WHAT THE TASK ASKS
Go through the listing and copy each line with the string "robots".

EXERCISE INPUT
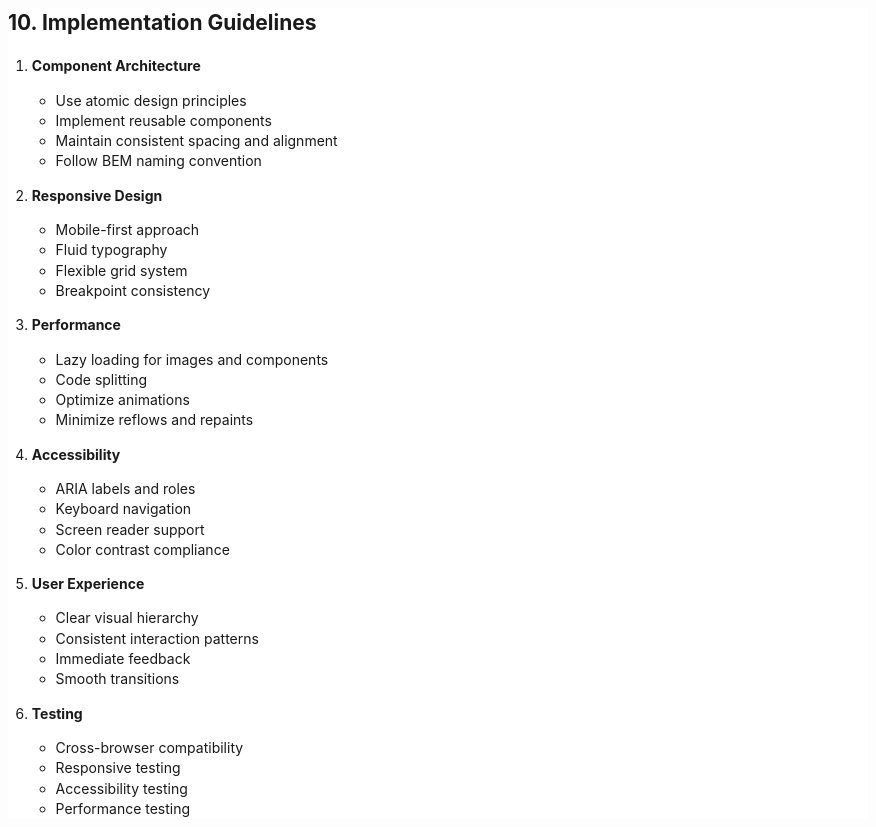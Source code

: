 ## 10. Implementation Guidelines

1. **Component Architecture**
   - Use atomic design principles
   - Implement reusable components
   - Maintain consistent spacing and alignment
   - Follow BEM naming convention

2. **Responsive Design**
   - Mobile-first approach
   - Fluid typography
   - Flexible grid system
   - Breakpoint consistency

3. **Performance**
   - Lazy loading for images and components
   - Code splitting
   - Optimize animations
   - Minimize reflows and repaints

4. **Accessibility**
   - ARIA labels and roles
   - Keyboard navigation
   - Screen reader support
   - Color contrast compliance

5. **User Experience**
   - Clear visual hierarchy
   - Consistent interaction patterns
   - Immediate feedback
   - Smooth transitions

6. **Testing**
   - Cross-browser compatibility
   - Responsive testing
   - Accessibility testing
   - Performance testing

* * *

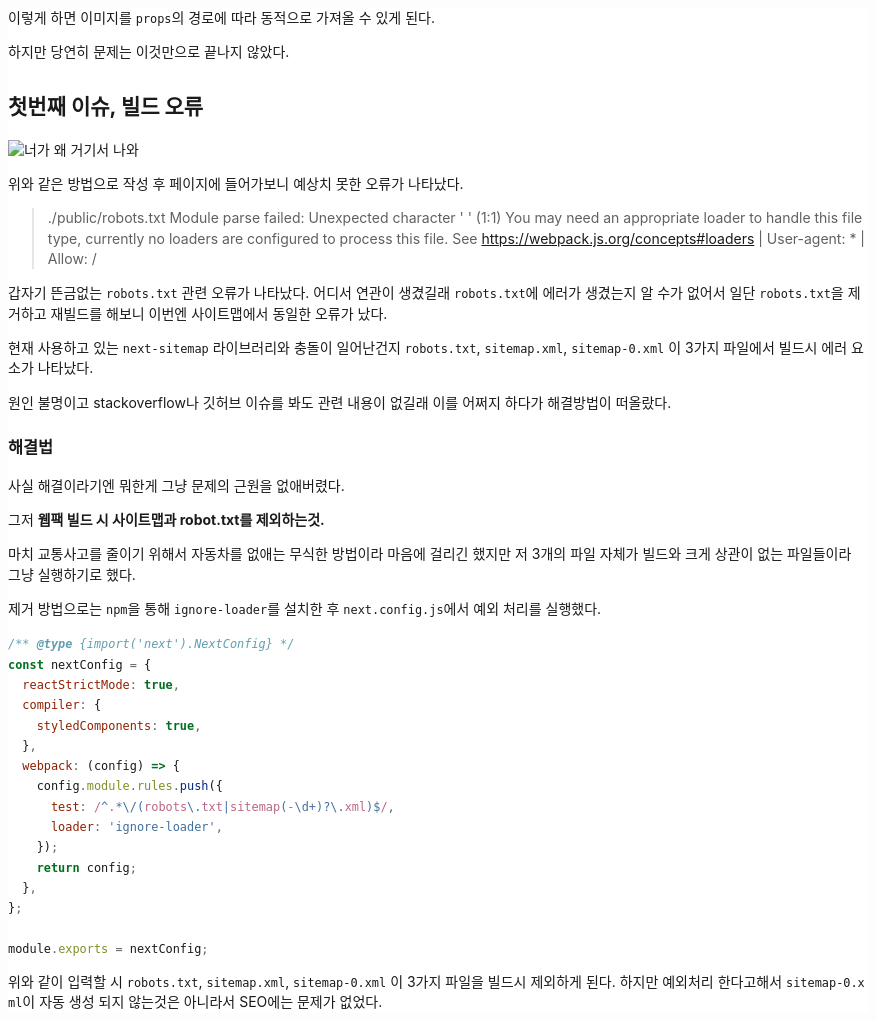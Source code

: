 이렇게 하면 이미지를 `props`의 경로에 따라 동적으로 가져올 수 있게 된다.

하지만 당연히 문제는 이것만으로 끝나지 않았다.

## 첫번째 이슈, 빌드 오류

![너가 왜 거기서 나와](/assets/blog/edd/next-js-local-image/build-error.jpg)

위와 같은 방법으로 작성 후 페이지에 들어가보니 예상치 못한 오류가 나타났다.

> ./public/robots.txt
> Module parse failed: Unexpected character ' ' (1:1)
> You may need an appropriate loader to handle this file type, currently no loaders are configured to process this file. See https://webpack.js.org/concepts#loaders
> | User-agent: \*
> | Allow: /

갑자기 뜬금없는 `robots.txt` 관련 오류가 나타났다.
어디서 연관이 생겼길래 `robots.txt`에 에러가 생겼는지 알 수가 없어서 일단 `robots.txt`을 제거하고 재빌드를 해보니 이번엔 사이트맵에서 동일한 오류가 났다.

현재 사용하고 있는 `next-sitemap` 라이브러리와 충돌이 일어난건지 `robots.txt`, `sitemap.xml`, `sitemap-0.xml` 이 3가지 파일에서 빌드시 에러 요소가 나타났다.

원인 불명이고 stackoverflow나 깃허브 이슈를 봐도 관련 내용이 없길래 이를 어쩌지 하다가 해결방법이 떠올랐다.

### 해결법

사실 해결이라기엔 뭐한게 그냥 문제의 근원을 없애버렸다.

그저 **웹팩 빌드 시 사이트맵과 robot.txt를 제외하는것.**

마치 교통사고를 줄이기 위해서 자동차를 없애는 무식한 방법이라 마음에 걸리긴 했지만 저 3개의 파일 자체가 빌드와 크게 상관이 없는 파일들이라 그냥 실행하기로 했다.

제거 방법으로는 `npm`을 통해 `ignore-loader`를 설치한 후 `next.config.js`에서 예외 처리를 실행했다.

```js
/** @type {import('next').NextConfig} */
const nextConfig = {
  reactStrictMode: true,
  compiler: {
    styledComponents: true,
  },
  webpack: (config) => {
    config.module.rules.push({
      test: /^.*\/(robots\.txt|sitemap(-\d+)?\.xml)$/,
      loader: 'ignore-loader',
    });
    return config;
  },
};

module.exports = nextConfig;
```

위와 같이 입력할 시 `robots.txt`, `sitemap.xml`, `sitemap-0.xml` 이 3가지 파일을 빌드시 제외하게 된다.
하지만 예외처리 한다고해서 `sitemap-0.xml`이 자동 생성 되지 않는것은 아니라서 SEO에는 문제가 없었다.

TASK ANSWER
> ./public/robots.txt
갑자기 뜬금없는 `robots.txt` 관련 오류가 나타났다.
어디서 연관이 생겼길래 `robots.txt`에 에러가 생겼는지 알 수가 없어서 일단 `robots.txt`을 제거하고 재빌드를 해보니 이번엔 사이트맵에서 동일한 오류가 났다.
현재 사용하고 있는 `next-sitemap` 라이브러리와 충돌이 일어난건지 `robots.txt`, `sitemap.xml`, `sitemap-0.xml` 이 3가지 파일에서 빌드시 에러 요소가 나타났다.
      test: /^.*\/(robots\.txt|sitemap(-\d+)?\.xml)$/,
위와 같이 입력할 시 `robots.txt`, `sitemap.xml`, `sitemap-0.xml` 이 3가지 파일을 빌드시 제외하게 된다.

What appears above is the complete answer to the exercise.